- Short name: NSO
- Founded: 1933
- Location: Nottingham
- Music director: Mark Prescott
- Website: nottinghamsymphony.org.uk/index.htm

= Nottingham Symphony Orchestra =

English orchestra

The Nottingham Symphony Orchestra is an amateur orchestra based in the City of Nottingham and a registered charity. It was founded in 1933 by Walter Thomas Gaze Cooper as the Midland Conservatory of Music Orchestra. In 1942 it changed its name to become the Nottingham Symphony Orchestra. Cooper conducted the orchestra for 26 years, attracting well-known guest soloists including tenor John Brecknock, cellist Florence Hooton, and pianists George Hadjinikos, Eric Hope and John Ogdon.

The orchestra's current musical director is Mark Prescott, who was appointed following the retirement of Derek Williams in July 2023. Williams became conductor of the orchestra in 1983. The leader is Tim Boswell.

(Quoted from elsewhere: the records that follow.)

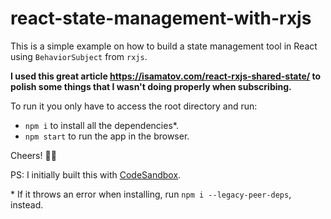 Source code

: # react-state-management-with-rxjs

This is a simple example on how to build a state management tool in React using `BehaviorSubject` from `rxjs`. 

**I used this great article https://isamatov.com/react-rxjs-shared-state/ to polish some things that I wasn't doing properly when subscribing.**

To run it you only have to access the root directory and run:

- `npm i` to install all the dependencies*.
- `npm start` to run the app in the browser.
  
Cheers! ✌🏼

PS: I initially built this with [CodeSandbox](https://codesandbox.io/s/react-state-management-with-behaviorsubject-j3oqbi).

\* If it throws an error when installing, run `npm i --legacy-peer-deps`, instead. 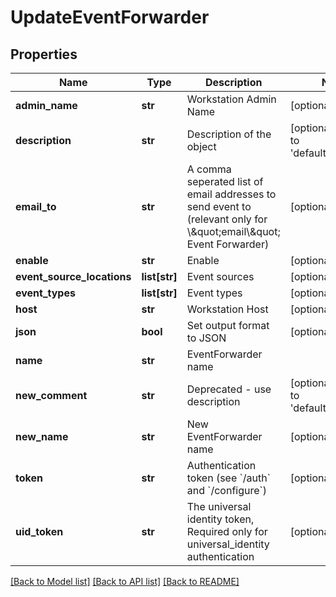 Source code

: # UpdateEventForwarder

## Properties
Name | Type | Description | Notes
------------ | ------------- | ------------- | -------------
**admin_name** | **str** | Workstation Admin Name | [optional] 
**description** | **str** | Description of the object | [optional] [default to 'default_comment']
**email_to** | **str** | A comma seperated list of email addresses to send event to (relevant only for \\\&quot;email\\\&quot; Event Forwarder) | [optional] 
**enable** | **str** | Enable | [optional] 
**event_source_locations** | **list[str]** | Event sources | [optional] 
**event_types** | **list[str]** | Event types | [optional] 
**host** | **str** | Workstation Host | [optional] 
**json** | **bool** | Set output format to JSON | [optional] 
**name** | **str** | EventForwarder name | 
**new_comment** | **str** | Deprecated - use description | [optional] [default to 'default_comment']
**new_name** | **str** | New EventForwarder name | [optional] 
**token** | **str** | Authentication token (see &#x60;/auth&#x60; and &#x60;/configure&#x60;) | [optional] 
**uid_token** | **str** | The universal identity token, Required only for universal_identity authentication | [optional] 

[[Back to Model list]](../README.md#documentation-for-models) [[Back to API list]](../README.md#documentation-for-api-endpoints) [[Back to README]](../README.md)


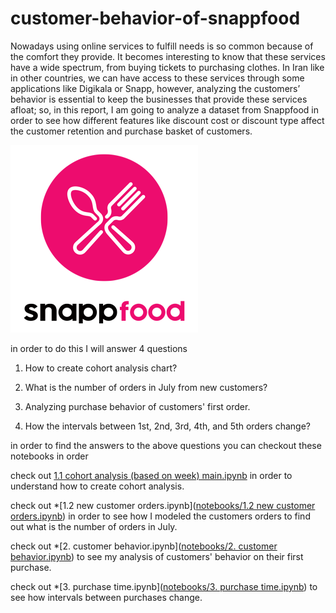 # customer-behavior-of-snappfood

Nowadays using online services to fulfill needs is so common because of the comfort they provide. It becomes interesting to know that these services have a wide spectrum, from buying tickets to purchasing clothes. In Iran like in other countries, we can have access to these services through some applications like Digikala or Snapp, however, analyzing the customers’ behavior is essential to keep the businesses that provide these services afloat; so, in this report, I am going to analyze a dataset from Snappfood in order to see how different features like discount cost or discount type affect the customer retention and purchase basket of customers.

![Snappfood](assets/snappfood-logo.png)

in order to do this I will answer 4 questions

1. How to create cohort analysis chart?

2. What is the number of orders in July from new customers?

3. Analyzing purchase behavior of customers' first order.

4. How the intervals between 1st, 2nd, 3rd, 4th, and 5th orders change?

in order to find the answers to the above questions you can checkout these notebooks in order

check out [1.1 cohort analysis (based on week) main.ipynb](https://github.com/SajjadParizan/customer-behavior-of-snapfood/blob/main/notebooks/1.1%20cohort%20analysis%20(based%20on%20week)%20main.ipynb) in order to understand how to create cohort analysis.

check out *[1.2 new customer orders.ipynb]([notebooks/1.2 new customer orders.ipynb](https://github.com/SajjadParizan/customer-behavior-of-snapfood/blob/main/notebooks/1.2%20new%20customer%20orders.ipynb)) in order to see how I modeled the customers orders to find out what is the number of orders in July.

check out *[2. customer behavior.ipynb]([notebooks/2. customer behavior.ipynb](https://github.com/SajjadParizan/customer-behavior-of-snapfood/blob/main/notebooks/2.%20customer%20behavior.ipynb)) to see my analysis of customers' behavior on their first purchase.

check out *[3. purchase time.ipynb]([notebooks/3. purchase time.ipynb](https://github.com/SajjadParizan/customer-behavior-of-snapfood/blob/main/notebooks/3.%20purchase%20time.ipynb)) to see how intervals between purchases change.

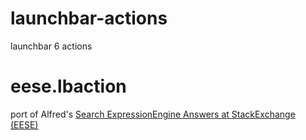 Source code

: launchbar-actions
=================

launchbar 6 actions

# eese.lbaction

port of Alfred's [Search ExpressionEngine Answers at StackExchange (EESE)
](https://github.com/EllisLab/eese-alfred-workflow)

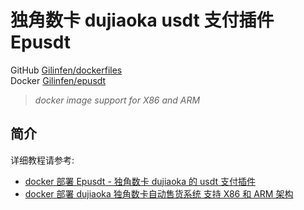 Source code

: # 独角数卡 dujiaoka usdt 支付插件 Epusdt
GitHub [Gilinfen/dockerfiles](https://github.com/Gilinfen/dockerfiles/tree/main/epusdt)  
Docker [Gilinfen/epusdt](https://hub.docker.com/r/Gilinfen/epusdt)
> *docker image support for X86 and ARM*


## 简介
详细教程请参考:
- [docker 部署 Epusdt - 独角数卡 dujiaoka 的 usdt 支付插件](https://www.ioiox.com/archives/167.html)
- [docker 部署 dujiaoka 独角数卡自动售货系统 支持 X86 和 ARM 架构](https://www.ioiox.com/archives/159.html)
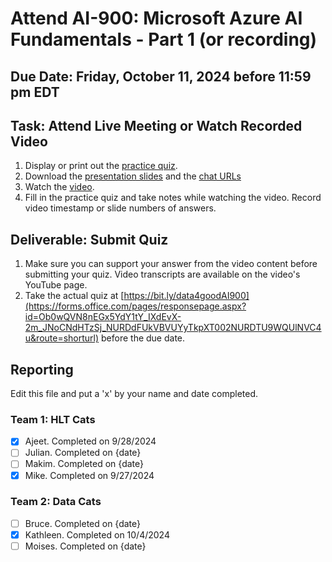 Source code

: # Attend AI-900: Microsoft Azure AI Fundamentals - Part 1 (or recording)

## Due Date: Friday, October 11, 2024 before 11:59 pm EDT

## Task: Attend Live Meeting or Watch Recorded Video
1. Display or print out the [practice quiz](https://github.com/uaz-d4g/phase0/blob/3227295e768b279bbd384a259c970e2d94556308/3_azure_ai1/azure1_quiz.md).
1. Download the [presentation slides](https://github.com/uaz-d4g/phase0/blob/3227295e768b279bbd384a259c970e2d94556308/3_azure_ai1/MS_Azure_AI_Fund.pdf) and the [chat URLs](https://github.com/uaz-d4g/phase0/blob/3227295e768b279bbd384a259c970e2d94556308/3_azure_ai1/Keynote%20Webinar%20URLs%20for%20Chat.docx)
1. Watch the [video](https://youtu.be/Z5_7O7L5j-U).
1. Fill in the practice quiz and take notes while watching the video. Record video timestamp or slide numbers of answers.

## Deliverable: Submit Quiz
1. Make sure you can support your answer from the video content before submitting your quiz. Video transcripts are available on the video's YouTube page.
1. Take the actual quiz at [https://bit.ly/data4goodAI900](https://forms.office.com/pages/responsepage.aspx?id=Ob0wQVN8nEGx5YdY1tY_IXdEvX-2m_JNoCNdHTzSj_NURDdFUkVBVUYyTkpXT002NURDTU9WQUlNVC4u&route=shorturl) before the due date.

## Reporting
Edit this file and put a 'x' by your name and date completed.

### Team 1: HLT Cats
- [x] Ajeet. Completed on 9/28/2024
- [ ] Julian. Completed on {date}
- [ ] Makim. Completed on {date}
- [x] Mike. Completed on 9/27/2024

### Team 2:  Data Cats
- [ ] Bruce. Completed on {date}
- [x] Kathleen. Completed on 10/4/2024
- [ ] Moises. Completed on {date}
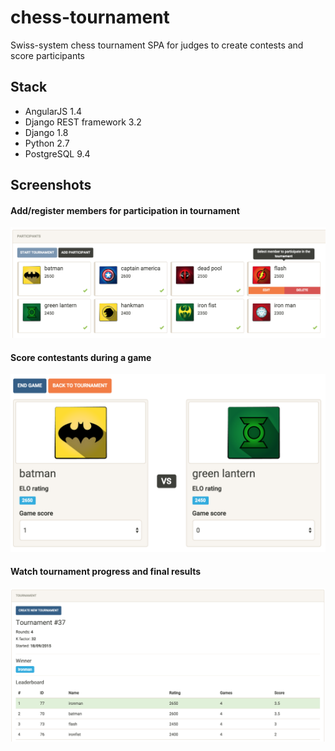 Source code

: # chess-tournament
Swiss-system chess tournament SPA for judges to create contests and score participants

## Stack
*   AngularJS 1.4
*   Django REST framework 3.2
*   Django 1.8
*   Python 2.7
*   PostgreSQL 9.4

## Screenshots

#### Add/register members for participation in tournament
![Participant list](static/images/screenshots/participants.png)

#### Score contestants during a game
![Game score](static/images/screenshots/game.png)

#### Watch tournament progress and final results
![Tournament details](static/images/screenshots/tournament.png)
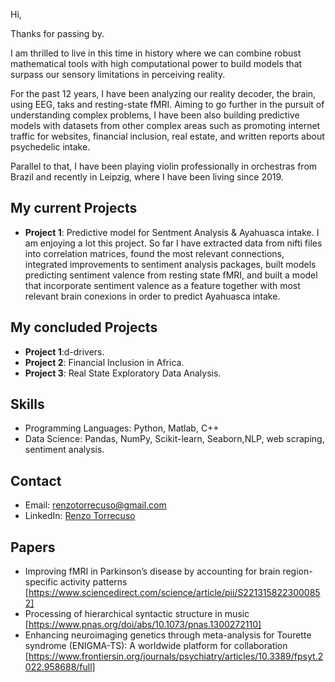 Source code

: Hi, 

Thanks for passing by.

I am thrilled to live in this time in history where we can combine robust mathematical tools with high computational power to build models that surpass our sensory limitations in perceiving reality.

For the past 12 years, I have been analyzing our reality decoder, the brain, using EEG, taks and resting-state fMRI.
Aiming to go further in the pursuit of understanding complex problems, I have been also building predictive models with datasets from other complex areas such as promoting internet traffic for websites, financial inclusion, real estate, and written reports about psychedelic intake.

Parallel to that, I have been playing violin professionally in orchestras from Brazil and recently in Leipzig, where I have been living since 2019.


## My current Projects
- **Project 1**: Predictive model for Sentment Analysis & Ayahuasca intake.
   I am enjoying a lot this project. So far I have extracted data from nifti files into correlation matrices, found the most relevant connections, integrated improvements to sentiment analysis packages, built models predicting sentiment valence from resting state fMRI, and built a model that incorporate sentiment valence as a feature together with most relevant brain conexions in order to predict Ayahuasca intake.


## My concluded Projects
- **Project 1**:d-drivers.
- **Project 2**: Financial Inclusion in Africa.
- **Project 3**: Real State Exploratory Data Analysis.
  
  
## Skills
- Programming Languages: Python, Matlab, C++
- Data Science: Pandas, NumPy, Scikit-learn, Seaborn,NLP, web scraping, sentiment analysis.

## Contact
- Email: renzotorrecuso@gmail.com
- LinkedIn: [Renzo Torrecuso](https://www.linkedin.com/in/renzo-torrecuso-6a810514a/)

## Papers
- Improving fMRI in Parkinson’s disease by accounting for brain region-specific activity patterns [https://www.sciencedirect.com/science/article/pii/S2213158223000852]
- Processing of hierarchical syntactic structure in music [https://www.pnas.org/doi/abs/10.1073/pnas.1300272110]
- Enhancing neuroimaging genetics through meta-analysis for Tourette syndrome (ENIGMA-TS): A worldwide platform for collaboration [https://www.frontiersin.org/journals/psychiatry/articles/10.3389/fpsyt.2022.958688/full]
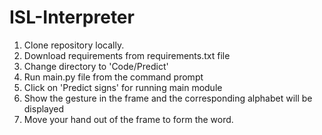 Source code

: # ISL-Interpreter

1. Clone repository locally.
2. Download requirements from requirements.txt file
3. Change directory to 'Code/Predict'
4. Run main.py file from the command prompt
5. Click on 'Predict signs' for running main module
6. Show the gesture in the frame and the corresponding alphabet will be displayed
7. Move your hand out of the frame to form the word.
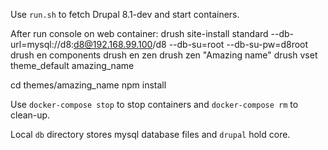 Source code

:Use `run.sh` to fetch Drupal 8.1-dev and start containers.

After run console on web container:
drush site-install standard --db-url=mysql://d8:d8@192.168.99.100/d8 --db-su=root --db-su-pw=d8root
drush en components
drush en zen
drush zen "Amazing name"
drush vset theme_default amazing_name

cd themes/amazing_name
npm install





Use `docker-compose stop` to stop containers and `docker-compose rm` to clean-up.

Local `db` directory stores mysql database files and `drupal` hold core.
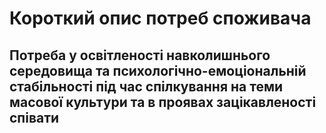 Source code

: # Короткий опис потреб споживача
## Потреба у освітленості навколишнього середовища  та психологічно-емоціональній стабільності під час спілкування на теми масової культури та в проявах зацікавленості співати

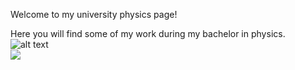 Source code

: 

<p align="center">
  
Welcome to my university physics page!

Here you will find some of my work during my bachelor in physics.
![alt text](https://i.imgur.com/2N9cKJc.png)<br>
![](https://s2.gifyu.com/images/ezgif.com-optimizedb0b198f1a39aba3.gif)
</p>
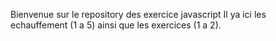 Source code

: Bienvenue sur le repository des exercice javascript
Il ya ici les echauffement (1 a 5)  ainsi que les exercices (1 a 2).

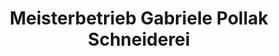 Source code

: ---
title: "Meisterbetrieb Gabriele Pollak Schneiderei"
url: /neunkirchen/meisterbetrieb-gabriele-pollak-schneiderei/
shop: Schneiderei
--- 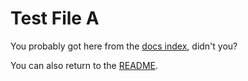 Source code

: # Test File A

You probably got here from the [docs index](index.md), didn't you?

You can also return to the [README](../README.md).

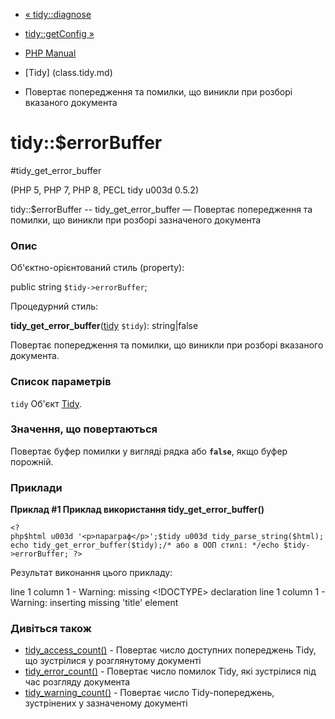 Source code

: - [« tidy::diagnose](tidy.diagnose.md)
- [tidy::getConfig »](tidy.getconfig.md)

- [PHP Manual](index.md)
- [Tidy] (class.tidy.md)
- Повертає попередження та помилки, що виникли при розборі вказаного
документа

# tidy::$errorBuffer

#tidy_get_error_buffer

(PHP 5, PHP 7, PHP 8, PECL tidy u003d 0.5.2)

tidy::$errorBuffer -- tidy_get_error_buffer — Повертає попередження
та помилки, що виникли при розборі зазначеного документа

### Опис

Об'єктно-орієнтований стиль (property):

public string `$tidy->errorBuffer`;

Процедурний стиль:

**tidy_get_error_buffer**([tidy](class.tidy.md) `$tidy`):
string\|false

Повертає попередження та помилки, що виникли при розборі вказаного
документа.

### Список параметрів

`tidy`
Об'єкт [Tidy](class.tidy.md).

### Значення, що повертаються

Повертає буфер помилки у вигляді рядка або **`false`**, якщо буфер
порожній.

### Приклади

**Приклад #1 Приклад використання **tidy_get_error_buffer()****

` <?php$html u003d '<p>параграф</p>';$tidy u003d tidy_parse_string($html);echo tidy_get_error_buffer($tidy);/* або в ООП стилі: */echo $tidy->errorBuffer; ?> `

Результат виконання цього прикладу:

line 1 column 1 - Warning: missing <!DOCTYPE> declaration
line 1 column 1 - Warning: inserting missing 'title' element

### Дивіться також

- [tidy_access_count()](function.tidy-access-count.md) - Повертає
число доступних попереджень Tidy, що зустрілися у розглянутому
документі
- [tidy_error_count()](function.tidy-error-count.md) - Повертає
число помилок Tidy, які зустрілися під час розгляду документа
- [tidy_warning_count()](function.tidy-warning-count.md) -
Повертає число Tidy-попереджень, зустрінених у зазначеному
документі
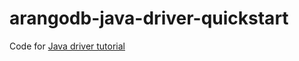 # arangodb-java-driver-quickstart

Code for [Java driver tutorial](https://www.arangodb.com/tutorials/tutorial-sync-java-driver/)


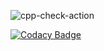 ![cpp-check-action](https://github.com/99002453/Mini_project/workflows/cpp-check-action/badge.svg)




[![Codacy Badge](https://app.codacy.com/project/badge/Grade/b832f19a7b47409ea3659c44af9f42a4)](https://www.codacy.com/gh/99002453/Mini_project/dashboard?utm_source=github.com&amp;utm_medium=referral&amp;utm_content=99002453/Mini_project&amp;utm_campaign=Badge_Grade)
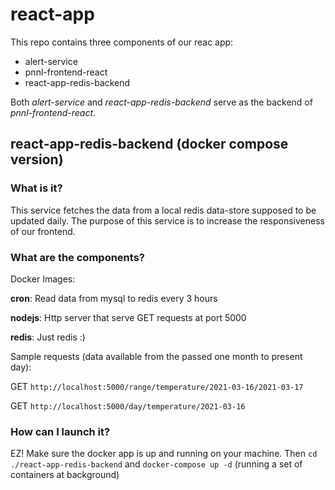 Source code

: # react-app

This repo contains three components of our reac app:

- alert-service
- pnnl-frontend-react
- react-app-redis-backend

Both _alert-service_ and _react-app-redis-backend_ serve as the backend of _pnnl-frontend-react_.

## react-app-redis-backend (docker compose version)

### What is it?

This service fetches the data from a local redis data-store supposed to be updated daily. The purpose of this service is to increase the responsiveness of our frontend.

### What are the components?

Docker Images:

**cron**: Read data from mysql to redis every 3 hours

**nodejs**: Http server that serve GET requests at port 5000

**redis**: Just redis :)

Sample requests (data available from the passed one month to present day):

GET `http://localhost:5000/range/temperature/2021-03-16/2021-03-17`

GET `http://localhost:5000/day/temperature/2021-03-16`

### How can I launch it?

EZ! Make sure the docker app is up and running on your machine. Then `cd ./react-app-redis-backend` and `docker-compose up -d` (running a set of containers at background)
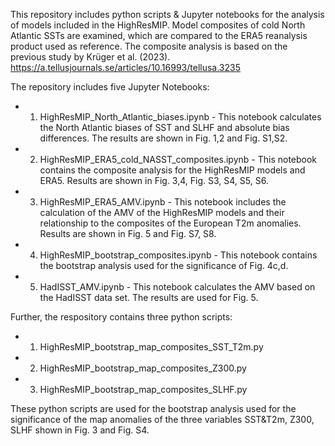 This repository includes python scripts & Jupyter notebooks for the analysis of models included in the HighResMIP. Model composites of cold North Atlantic SSTs are examined, which are compared to the ERA5 reanalysis product used as reference. The composite analysis is based on the previous study by Krüger et al. (2023). https://a.tellusjournals.se/articles/10.16993/tellusa.3235  

The repository includes five Jupyter Notebooks:

* 1) HighResMIP_North_Atlantic_biases.ipynb - This notebook calculates the North Atlantic biases of SST and SLHF and absolute bias differences. The results are shown in Fig. 1,2 and Fig. S1,S2.

* 2) HighResMIP_ERA5_cold_NASST_composites.ipynb - This notebook contains the composite analysis for the HighResMIP models and ERA5. Results are shown in Fig. 3,4, Fig. S3, S4, S5, S6.

* 3) HighResMIP_ERA5_AMV.ipynb - This notebook includes the calculation of the AMV of the HighResMIP models and their relationship to the composites of the European T2m anomalies. Results are shown in Fig. 5 and Fig. S7, S8.

* 4) HighResMIP_bootstrap_composites.ipynb - This notebook contains the bootstrap analysis used for the significance of Fig. 4c,d.

* 5) HadISST_AMV.ipynb - This notebook calculates the AMV based on the HadISST data set. The results are used for Fig. 5.


Further, the respository contains three python scripts:

* 1) HighResMIP_bootstrap_map_composites_SST_T2m.py  
* 2) HighResMIP_bootstrap_map_composites_Z300.py
* 3) HighResMIP_bootstrap_map_composites_SLHF.py

These python scripts are used for the bootstrap analysis used for the significance of the map anomalies of the three variables SST&T2m, Z300, SLHF shown in Fig. 3 and Fig. S4.
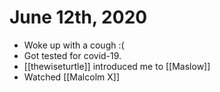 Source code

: # June 12th, 2020
- Woke up with a cough :(
- Got tested for covid-19.
- [[thewiseturtle]] introduced me to [[Maslow]]
- Watched [[Malcolm X]]
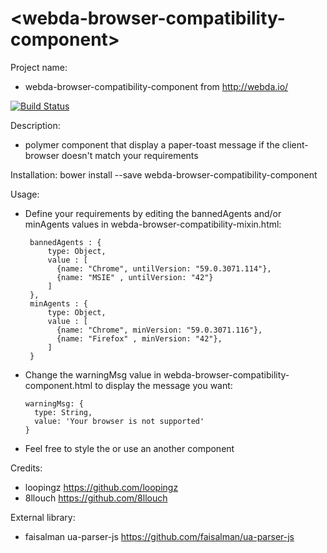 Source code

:# \<webda-browser-compatibility-component\>

Project name:

 - webda-browser-compatibility-component from http://webda.io/

[![Build Status](https://travis-ci.org/loopingz/webda-browser-compatibility-component.svg?branch=master)](https://travis-ci.org/loopingz/webda-browser-compatibility-component)

Description:

 - polymer component that display a paper-toast message if the client-browser doesn't match your requirements

Installation: bower install --save webda-browser-compatibility-component

Usage:

 - Define your requirements by editing the bannedAgents and/or minAgents values in webda-browser-compatibility-mixin.html:

        bannedAgents : {
            type: Object,
            value : [
              {name: "Chrome", untilVersion: "59.0.3071.114"},
              {name: "MSIE" , untilVersion: "42"}
            ]
        },
        minAgents : {
            type: Object,
            value : [
              {name: "Chrome", minVersion: "59.0.3071.116"},
              {name: "Firefox" , minVersion: "42"},
            ]
        }

 - Change the warningMsg value in webda-browser-compatibility-component.html to display the message you want:

       warningMsg: {
         type: String,
         value: 'Your browser is not supported'
       }

- Feel free to style the <paper-toast> or use an another component  


Credits:
 - loopingz https://github.com/loopingz
 - 8llouch  https://github.com/8llouch

External library:
 - faisalman ua-parser-js  https://github.com/faisalman/ua-parser-js
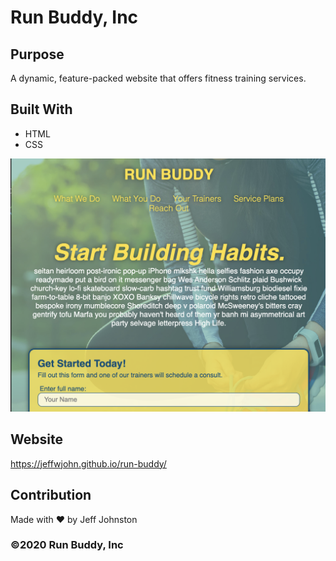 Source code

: # Run Buddy, Inc

## Purpose
A dynamic, feature-packed website that offers fitness training services. 

## Built With
* HTML
* CSS

![Screenshot](assets/images/screenshot.png)
## Website
https://jeffwjohn.github.io/run-buddy/

## Contribution
Made with ❤️ by Jeff Johnston

### ©️2020 Run Buddy, Inc
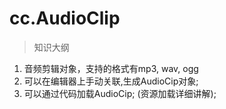 # cc.AudioClip

> 知识大纲
1.  音频剪辑对象，支持的格式有mp3, wav, ogg
2.  可以在编辑器上手动关联,生成AudioCip对象;
3.  可以通过代码加载AudioCip;  (资源加载详细讲解);
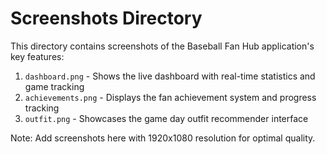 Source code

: # Screenshots Directory

This directory contains screenshots of the Baseball Fan Hub application's key features:

1. `dashboard.png` - Shows the live dashboard with real-time statistics and game tracking
2. `achievements.png` - Displays the fan achievement system and progress tracking
3. `outfit.png` - Showcases the game day outfit recommender interface

Note: Add screenshots here with 1920x1080 resolution for optimal quality.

Although an amateur orchestra, the NSO has the skills and resources to take on mainstream symphonic programming comparable to orchestras in the professional domain: for instance, it performed Shostakovitch's Tenth Symphony in the 2011-2012 season. It is one of two amateur orchestras in the City, the other being the Nottingham Philharmonic Orchestra, founded in 1974 as the Nottingham Sinfonietta.